Kelvingrove Museum announce redesign of iconic gallery
- Published
The Kelvingrove Museum is launching a fundraising campaign to redesign one of its most famous galleries.
The Life Gallery, home to Sir Roger the elephant and a spitfire, will be closed for months while work takes place.
Kelvingrove hopes to raise £10,000 from the public to help pay new items to be added to the museum.
As a result of the work, Sir Roger - of of the most popular exhibits - will be off public display from October until at least the New Year.
The museum's iconic spitfire will be lowered for a safety check in October, and the museum has decided to use this opportunity for a major redesign of the gallery where it hangs, the first since the museum reopened in 2006 following a multimillion pound refurbishment.
As a result, the gallery - situated in the museum's West Court - will close to the public from 5 October and reopen in Spring next year.
Glasgow Life has not revealed the total cost of the refurbishment, but said the charity Friends of Glasgow Museums has donated £50,000 for a complete redisplay of the Afro-tropics eco-zone. Glasgow Museums Patrons' Circle is also supporting the project, the council body added.

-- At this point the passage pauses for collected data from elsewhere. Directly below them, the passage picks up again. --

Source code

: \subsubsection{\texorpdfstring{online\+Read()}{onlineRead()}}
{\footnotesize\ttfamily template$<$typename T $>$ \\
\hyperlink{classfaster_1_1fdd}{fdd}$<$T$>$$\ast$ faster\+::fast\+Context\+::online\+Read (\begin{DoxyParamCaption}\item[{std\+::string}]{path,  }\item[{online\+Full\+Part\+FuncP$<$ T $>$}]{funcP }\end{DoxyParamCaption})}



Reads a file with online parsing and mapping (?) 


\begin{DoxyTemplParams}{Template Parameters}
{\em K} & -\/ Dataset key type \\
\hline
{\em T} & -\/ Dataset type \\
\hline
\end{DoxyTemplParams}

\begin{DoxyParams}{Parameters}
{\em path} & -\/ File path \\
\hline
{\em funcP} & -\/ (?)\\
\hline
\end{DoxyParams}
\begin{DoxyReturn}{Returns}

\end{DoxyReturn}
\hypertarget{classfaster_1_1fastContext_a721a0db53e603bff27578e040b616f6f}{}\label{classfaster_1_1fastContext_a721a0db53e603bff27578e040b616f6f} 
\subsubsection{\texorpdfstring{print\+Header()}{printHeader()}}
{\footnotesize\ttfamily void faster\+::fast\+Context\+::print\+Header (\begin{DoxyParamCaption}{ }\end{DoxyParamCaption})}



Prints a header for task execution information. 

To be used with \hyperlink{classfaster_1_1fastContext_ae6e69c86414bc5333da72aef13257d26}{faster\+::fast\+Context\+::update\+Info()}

The £10,000 the museum hopes to raise from the public will be used to allow the display for the first time of a wandering albatross, which was specially obtained for Glasgow Museums by the British Antarctic Survey, and an Arctic tern.
Other new items on display will be a leopard, donated to the city from Glasgow Zoo, sawfish, lemurs from Madagascar and the duck-billed platypus from Australia.
When the work is complete, it is hoped the new exhibits will join the old favourites like Sir Roger and the spitfire in the gallery.
Glasgow Life has said visitors in the galleries of the museum will be able to watch the progress of the refurbishment, with a final phase of work planned in winter 2016.
Councillor Archie Graham, chair of Glasgow Life, said: "The remodelling of the Life Gallery at Kelvingrove will be one of the largest display changes since the building re-opened in 2006.
"This display always ranks highly on the must-see list of many of the million-plus people who visit the museum every year. Sir Roger and his animal friends are a huge draw and loved by the public, young and old.
"The Spitfire inspection provides a wonderful opportunity for Glasgow Museums to update our favourite exhibits and with the public's assistance bring some exciting new animals to Kelvingrove."
Glasgow Life says the redesign has been guided from information gathered in a public consultation held last year.